#### EXERCISE OBJECTIVE
Only reproduce the lines from the line containing "Number_of_NaNs Number_of_denormals Peak_count" onward, exactly, through the final line of the data below.

====== DATASET EXCERPTS ======

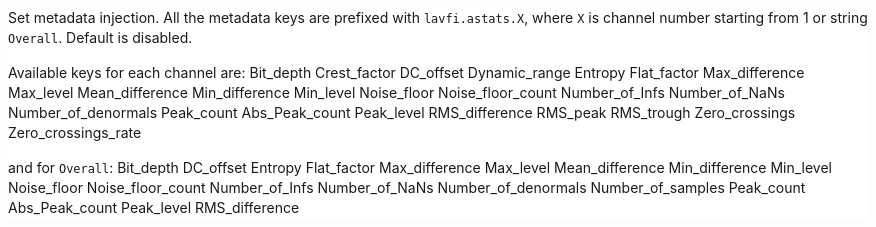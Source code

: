 
Set metadata injection. All the metadata keys are prefixed with
`lavfi.astats.X`, where `X` is channel number starting from 1 or string
`Overall`. Default is disabled.

Available keys for each channel are: Bit_depth Crest_factor DC_offset
Dynamic_range Entropy Flat_factor Max_difference Max_level Mean_difference
Min_difference Min_level Noise_floor Noise_floor_count Number_of_Infs
Number_of_NaNs Number_of_denormals Peak_count Abs_Peak_count Peak_level
RMS_difference RMS_peak RMS_trough Zero_crossings Zero_crossings_rate

and for `Overall`: Bit_depth DC_offset Entropy Flat_factor Max_difference
Max_level Mean_difference Min_difference Min_level Noise_floor
Noise_floor_count Number_of_Infs Number_of_NaNs Number_of_denormals
Number_of_samples Peak_count Abs_Peak_count Peak_level RMS_difference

======

#### TASK RESPONSE
Number_of_NaNs Number_of_denormals Peak_count Abs_Peak_count Peak_level
RMS_difference RMS_peak RMS_trough Zero_crossings Zero_crossings_rate

and for `Overall`: Bit_depth DC_offset Entropy Flat_factor Max_difference
Max_level Mean_difference Min_difference Min_level Noise_floor
Noise_floor_count Number_of_Infs Number_of_NaNs Number_of_denormals
Number_of_samples Peak_count Abs_Peak_count Peak_level RMS_difference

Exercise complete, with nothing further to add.